That's ok, thanks you for the report. I'm afraid I made little progress as I spent most of the day on other bugs but I do have something for you. First, I reproduced the problem using your .config. However, the problem does not manifest with the .config I normally use which is derived from the distro kernel configuration (Debian Lenny). So, there is something in your .config that triggers the problem. I very strongly suspect this is an interaction between migration, compaction and page allocation debug. Compaction takes pages directly off the buddy list and I bet you a shiny penny they are still unmapped when the copy takes place resulting in your oops. I'll verify the theory tomorrow but it's a plausible explanation. On a different note, where did config options like the following come out of? CONFIG_ARCH_HWEIGHT_CFLAGS="-fcall-saved-rdi -fcall-saved-rsi -fcall-saved-rdx -fcall-saved-rcx -fcall-saved-r8 -fcall-saved-r9 -fcall-saved-r10 -fcall-saved-r11" I don't think they are a factor but I'm curious. -- Mel Gorman Part-time Phd Student Linux Technology Center University of Limerick IBM Dublin Software Lab --
I unexpecedly had the time to dig into this. Does the following patch fix
your problem? It Worked For Me.
==== CUT HERE ====
mm,compaction: Map free pages in the address space after they get split for compaction
split_free_page() is a helper function which takes a free page from the
buddy lists and splits it into order-0 pages. It is used by memory
compaction to build a list of destination pages. If
CONFIG_DEBUG_PAGEALLOC is set, a kernel paging request bug is triggered
because split_free_page() did not call the arch-allocation hooks or map
the page into the kernel address space.
This patch does not update split_free_page() as it is called with
interrupts held. Instead it documents that callers of split_free_page()
are responsible for calling the arch hooks and to map the page and fixes
compaction.
This is a fix to the patch mm-compaction-memory-compaction-core.patch.
Signed-off-by: Mel Gorman <mel@csn.ul.ie>
---
mm/compaction.c | 6 ++++++
mm/page_alloc.c | 3 +++
2 files changed, 9 insertions(+), 0 deletions(-)

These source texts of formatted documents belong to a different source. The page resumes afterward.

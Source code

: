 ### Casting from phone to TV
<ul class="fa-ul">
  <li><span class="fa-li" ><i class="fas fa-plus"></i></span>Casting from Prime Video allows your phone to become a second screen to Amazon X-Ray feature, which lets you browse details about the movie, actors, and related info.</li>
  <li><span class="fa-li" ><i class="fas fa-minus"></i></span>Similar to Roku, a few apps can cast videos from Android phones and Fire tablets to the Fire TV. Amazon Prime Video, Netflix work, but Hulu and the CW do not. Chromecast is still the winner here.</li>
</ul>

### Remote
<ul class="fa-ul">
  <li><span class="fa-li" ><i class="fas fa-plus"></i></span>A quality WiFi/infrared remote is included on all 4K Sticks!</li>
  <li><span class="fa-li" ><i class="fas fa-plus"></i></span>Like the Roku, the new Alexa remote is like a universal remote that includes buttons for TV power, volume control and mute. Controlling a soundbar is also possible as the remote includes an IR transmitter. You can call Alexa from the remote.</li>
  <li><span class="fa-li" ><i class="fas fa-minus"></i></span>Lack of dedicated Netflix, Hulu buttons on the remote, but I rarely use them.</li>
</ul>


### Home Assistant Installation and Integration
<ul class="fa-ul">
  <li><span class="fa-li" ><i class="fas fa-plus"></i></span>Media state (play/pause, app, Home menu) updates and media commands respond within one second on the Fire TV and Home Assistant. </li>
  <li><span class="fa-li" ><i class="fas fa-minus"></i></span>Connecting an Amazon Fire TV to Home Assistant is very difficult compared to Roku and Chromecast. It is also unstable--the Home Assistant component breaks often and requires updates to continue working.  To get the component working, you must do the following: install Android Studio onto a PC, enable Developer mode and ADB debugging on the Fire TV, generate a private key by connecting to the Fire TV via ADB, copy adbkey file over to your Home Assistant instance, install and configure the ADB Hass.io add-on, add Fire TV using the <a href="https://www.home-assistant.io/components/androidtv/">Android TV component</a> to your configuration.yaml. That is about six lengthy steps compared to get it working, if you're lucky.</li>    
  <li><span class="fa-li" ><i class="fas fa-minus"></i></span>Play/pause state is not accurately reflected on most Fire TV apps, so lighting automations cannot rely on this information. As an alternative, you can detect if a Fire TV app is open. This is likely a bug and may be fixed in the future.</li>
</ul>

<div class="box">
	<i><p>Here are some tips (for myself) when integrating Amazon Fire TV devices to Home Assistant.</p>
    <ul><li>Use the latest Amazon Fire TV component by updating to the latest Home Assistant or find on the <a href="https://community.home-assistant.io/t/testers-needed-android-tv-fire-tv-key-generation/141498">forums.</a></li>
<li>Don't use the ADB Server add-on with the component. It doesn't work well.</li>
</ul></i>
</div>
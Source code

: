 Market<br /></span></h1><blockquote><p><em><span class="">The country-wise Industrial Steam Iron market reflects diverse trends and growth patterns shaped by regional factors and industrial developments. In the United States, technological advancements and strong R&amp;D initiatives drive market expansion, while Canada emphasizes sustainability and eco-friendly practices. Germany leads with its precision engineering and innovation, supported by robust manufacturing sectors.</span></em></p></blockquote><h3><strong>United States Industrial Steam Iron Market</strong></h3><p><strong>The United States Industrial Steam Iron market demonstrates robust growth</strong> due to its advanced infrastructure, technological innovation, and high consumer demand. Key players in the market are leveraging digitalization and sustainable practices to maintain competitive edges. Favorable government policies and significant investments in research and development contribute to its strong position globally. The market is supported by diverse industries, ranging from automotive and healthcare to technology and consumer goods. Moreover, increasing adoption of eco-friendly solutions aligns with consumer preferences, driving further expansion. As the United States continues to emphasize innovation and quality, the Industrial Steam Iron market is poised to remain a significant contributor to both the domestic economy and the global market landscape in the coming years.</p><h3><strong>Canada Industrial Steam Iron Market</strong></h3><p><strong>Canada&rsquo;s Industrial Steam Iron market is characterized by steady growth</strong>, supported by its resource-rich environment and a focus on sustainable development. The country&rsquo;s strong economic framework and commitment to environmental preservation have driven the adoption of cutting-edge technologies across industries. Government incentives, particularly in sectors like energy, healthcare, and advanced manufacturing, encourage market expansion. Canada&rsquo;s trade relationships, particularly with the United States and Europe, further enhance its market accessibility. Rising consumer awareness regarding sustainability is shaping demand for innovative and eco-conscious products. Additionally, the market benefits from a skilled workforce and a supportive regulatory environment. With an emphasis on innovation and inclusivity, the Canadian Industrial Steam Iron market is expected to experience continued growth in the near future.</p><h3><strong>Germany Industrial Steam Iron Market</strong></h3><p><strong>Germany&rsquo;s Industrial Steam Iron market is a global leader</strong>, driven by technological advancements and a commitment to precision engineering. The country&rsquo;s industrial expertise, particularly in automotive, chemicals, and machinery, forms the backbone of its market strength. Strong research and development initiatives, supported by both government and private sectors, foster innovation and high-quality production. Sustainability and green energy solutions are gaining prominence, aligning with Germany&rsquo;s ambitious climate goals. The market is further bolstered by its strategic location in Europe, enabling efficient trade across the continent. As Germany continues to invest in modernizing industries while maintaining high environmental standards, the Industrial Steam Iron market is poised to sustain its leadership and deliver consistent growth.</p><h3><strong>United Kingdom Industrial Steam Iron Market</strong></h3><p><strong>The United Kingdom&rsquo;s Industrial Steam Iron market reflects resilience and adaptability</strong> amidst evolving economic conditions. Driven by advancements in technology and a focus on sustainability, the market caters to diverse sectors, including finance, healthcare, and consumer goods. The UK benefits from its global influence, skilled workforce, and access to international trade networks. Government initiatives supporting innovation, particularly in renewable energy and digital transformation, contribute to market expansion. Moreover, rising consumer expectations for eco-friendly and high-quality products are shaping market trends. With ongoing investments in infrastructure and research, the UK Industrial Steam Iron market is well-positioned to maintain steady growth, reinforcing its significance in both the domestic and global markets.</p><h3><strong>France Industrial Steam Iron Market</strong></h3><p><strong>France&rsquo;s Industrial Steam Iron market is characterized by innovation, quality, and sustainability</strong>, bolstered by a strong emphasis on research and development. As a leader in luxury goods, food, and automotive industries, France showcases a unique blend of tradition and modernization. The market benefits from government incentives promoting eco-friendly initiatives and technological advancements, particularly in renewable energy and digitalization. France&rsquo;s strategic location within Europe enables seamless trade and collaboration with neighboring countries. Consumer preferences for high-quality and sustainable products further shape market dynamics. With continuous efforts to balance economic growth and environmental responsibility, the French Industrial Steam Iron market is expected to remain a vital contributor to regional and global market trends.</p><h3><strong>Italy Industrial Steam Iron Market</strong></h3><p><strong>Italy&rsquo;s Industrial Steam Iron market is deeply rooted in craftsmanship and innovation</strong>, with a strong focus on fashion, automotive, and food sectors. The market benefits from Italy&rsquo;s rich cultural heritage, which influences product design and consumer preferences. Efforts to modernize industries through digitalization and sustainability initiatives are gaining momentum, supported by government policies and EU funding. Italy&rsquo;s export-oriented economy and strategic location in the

diff --git a/mm/compaction.c b/mm/compaction.c
index 8f4c518..6218e03 100644
--- a/mm/compaction.c
+++ b/mm/compaction.c
@@ -184,6 +184,12 @@ static void isolate_freepages(struct zone *zone,
}
spin_unlock_irqrestore(&zone->lock, flags);
+ /* split_free_page does not map the pages */
+ list_for_each_entry(page, freelist, lru) {
+ arch_alloc_page(page, 0);
+ kernel_map_pages(page, 1, 1);
+ }
+
cc->free_pfn = high_pfn;
cc->nr_freepages = nr_freepages;
}
diff --git a/mm/page_alloc.c b/mm/page_alloc.c
index 53442fd..b2af4d9 100644
--- a/mm/page_alloc.c
+++ b/mm/page_alloc.c
@@ -1211,6 +1211,9 @@ void split_page(struct page *page, unsigned int order)
/*
* Similar to split_page except the page is already free. As this is only
* being used for migration, the migratetype of the block also changes.
+ * As this is called with interrupts disabled, the caller is responsible
+ * for calling arch_alloc_page() and kernel_map_page() ...On Mon, 19 Apr 2010 20:39:19 +0100 Ok, works for me, too. Tested-by: KAMEZAWA Hiroyuki <kamezawa.hiroyu@jp.fujitsu.com> Thank you. --
Dumb question. Why can't we call arch_alloc_page and kernel_map_pages as interrupt disabled? It's deadlock issue or latency issue? I don't found any comment about it. It should have added the comment around that functions. :) And now compaction only uses split_free_page and it is exposed by mm.h. I think it would be better to map pages inside split_free_page to export others.(ie, making generic function). If we can't do, how about making split_free_page static as static function? And only uses it in compaction. -- Kind regards, Minchan Kim --
On Tue, 20 Apr 2010 11:39:46 +0900
I guess it's from the same reason as vfree(), which can't be called under
irq-disabled.
Both of them has to flush TLB of all cpus. At flushing TLB (of other cpus), cpus has
to send IPI via smp_call_function. What I know from old stories is below.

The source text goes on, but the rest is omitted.